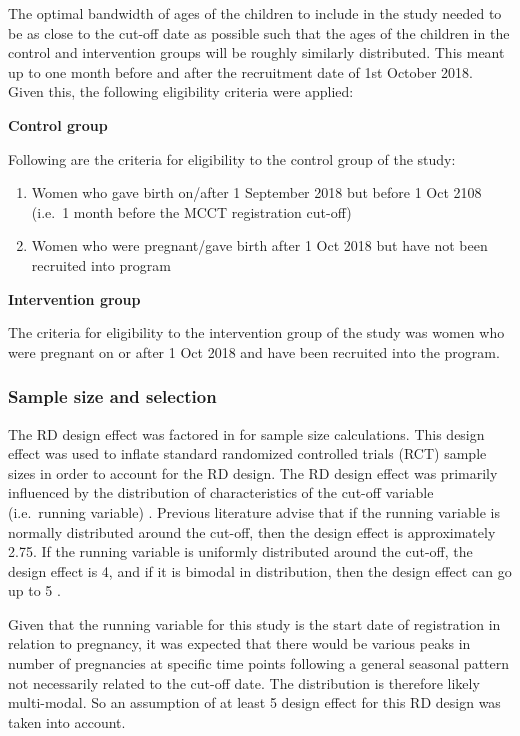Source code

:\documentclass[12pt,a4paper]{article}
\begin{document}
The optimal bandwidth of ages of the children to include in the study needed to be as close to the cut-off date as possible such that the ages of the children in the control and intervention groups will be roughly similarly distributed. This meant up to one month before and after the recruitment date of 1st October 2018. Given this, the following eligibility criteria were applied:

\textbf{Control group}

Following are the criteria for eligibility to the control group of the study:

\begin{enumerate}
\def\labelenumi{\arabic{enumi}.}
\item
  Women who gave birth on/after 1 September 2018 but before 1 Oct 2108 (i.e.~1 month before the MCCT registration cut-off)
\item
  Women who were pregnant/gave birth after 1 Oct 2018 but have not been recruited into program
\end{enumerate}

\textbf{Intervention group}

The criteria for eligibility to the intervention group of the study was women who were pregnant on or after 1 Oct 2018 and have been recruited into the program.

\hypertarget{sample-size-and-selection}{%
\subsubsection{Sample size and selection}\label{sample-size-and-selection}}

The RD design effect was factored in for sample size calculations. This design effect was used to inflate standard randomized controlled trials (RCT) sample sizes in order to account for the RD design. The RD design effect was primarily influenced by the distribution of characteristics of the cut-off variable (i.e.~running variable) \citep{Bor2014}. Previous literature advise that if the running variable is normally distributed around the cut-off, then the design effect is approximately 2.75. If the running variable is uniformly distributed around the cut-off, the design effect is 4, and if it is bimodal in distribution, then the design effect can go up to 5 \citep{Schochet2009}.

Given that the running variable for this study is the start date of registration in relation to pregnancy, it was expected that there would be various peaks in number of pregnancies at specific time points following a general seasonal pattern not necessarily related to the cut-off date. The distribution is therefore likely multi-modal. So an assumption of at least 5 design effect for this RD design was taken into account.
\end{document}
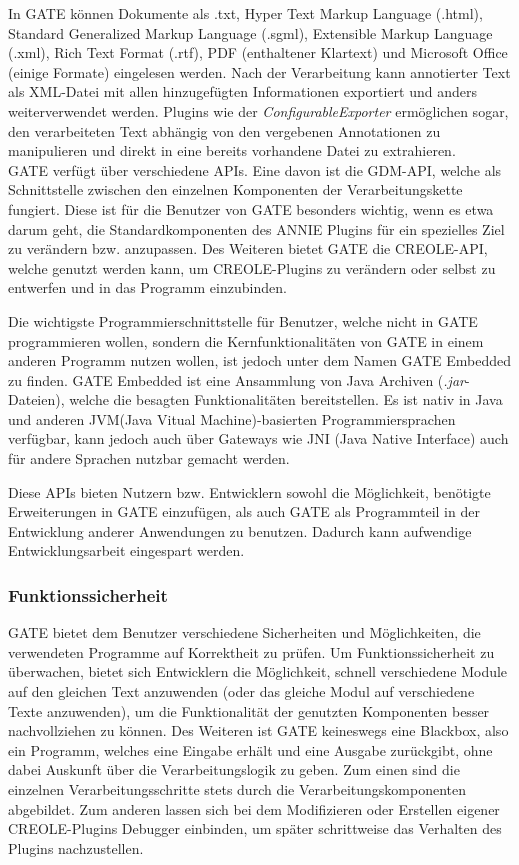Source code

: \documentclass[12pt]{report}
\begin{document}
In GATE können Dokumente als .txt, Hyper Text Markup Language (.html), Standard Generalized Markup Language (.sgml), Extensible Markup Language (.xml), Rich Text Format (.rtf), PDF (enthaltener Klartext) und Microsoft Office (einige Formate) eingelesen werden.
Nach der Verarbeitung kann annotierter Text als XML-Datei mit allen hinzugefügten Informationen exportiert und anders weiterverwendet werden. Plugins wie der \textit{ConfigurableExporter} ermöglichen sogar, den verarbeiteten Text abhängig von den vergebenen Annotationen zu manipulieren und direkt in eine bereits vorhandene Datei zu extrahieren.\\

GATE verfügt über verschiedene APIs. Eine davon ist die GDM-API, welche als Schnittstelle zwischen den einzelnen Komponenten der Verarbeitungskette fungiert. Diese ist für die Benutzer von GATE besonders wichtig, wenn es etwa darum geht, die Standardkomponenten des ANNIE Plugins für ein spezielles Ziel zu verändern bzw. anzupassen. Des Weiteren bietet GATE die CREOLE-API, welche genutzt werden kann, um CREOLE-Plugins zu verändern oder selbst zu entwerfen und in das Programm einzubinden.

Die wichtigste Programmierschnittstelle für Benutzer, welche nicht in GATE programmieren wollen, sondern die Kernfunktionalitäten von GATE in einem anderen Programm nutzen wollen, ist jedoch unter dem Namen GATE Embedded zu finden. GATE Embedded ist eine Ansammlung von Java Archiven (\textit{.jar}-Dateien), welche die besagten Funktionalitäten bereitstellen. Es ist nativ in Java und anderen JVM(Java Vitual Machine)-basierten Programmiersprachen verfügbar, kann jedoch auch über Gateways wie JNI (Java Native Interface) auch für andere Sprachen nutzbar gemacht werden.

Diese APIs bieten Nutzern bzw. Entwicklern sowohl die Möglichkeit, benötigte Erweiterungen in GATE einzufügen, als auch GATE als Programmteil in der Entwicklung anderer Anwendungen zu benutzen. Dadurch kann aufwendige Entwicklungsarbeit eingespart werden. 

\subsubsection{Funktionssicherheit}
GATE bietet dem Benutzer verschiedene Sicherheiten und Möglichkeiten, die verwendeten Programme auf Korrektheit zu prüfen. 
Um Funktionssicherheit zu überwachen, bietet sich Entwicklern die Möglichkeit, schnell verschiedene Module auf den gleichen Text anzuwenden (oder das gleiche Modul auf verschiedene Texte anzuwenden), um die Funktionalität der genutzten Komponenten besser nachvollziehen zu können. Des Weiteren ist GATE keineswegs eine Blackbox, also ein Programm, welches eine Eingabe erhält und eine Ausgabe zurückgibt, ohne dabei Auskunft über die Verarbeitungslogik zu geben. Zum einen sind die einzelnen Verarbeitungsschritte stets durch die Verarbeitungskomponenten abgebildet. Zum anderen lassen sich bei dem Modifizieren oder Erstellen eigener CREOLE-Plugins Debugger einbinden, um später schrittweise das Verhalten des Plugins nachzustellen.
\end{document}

**********

**Work item**
Look through the entries and find each line that has the string "been". Copy those lines.

**Response to the exercise**
  Women who were pregnant/gave birth after 1 Oct 2018 but have not been recruited into program
The criteria for eligibility to the intervention group of the study was women who were pregnant on or after 1 Oct 2018 and have been recruited into the program.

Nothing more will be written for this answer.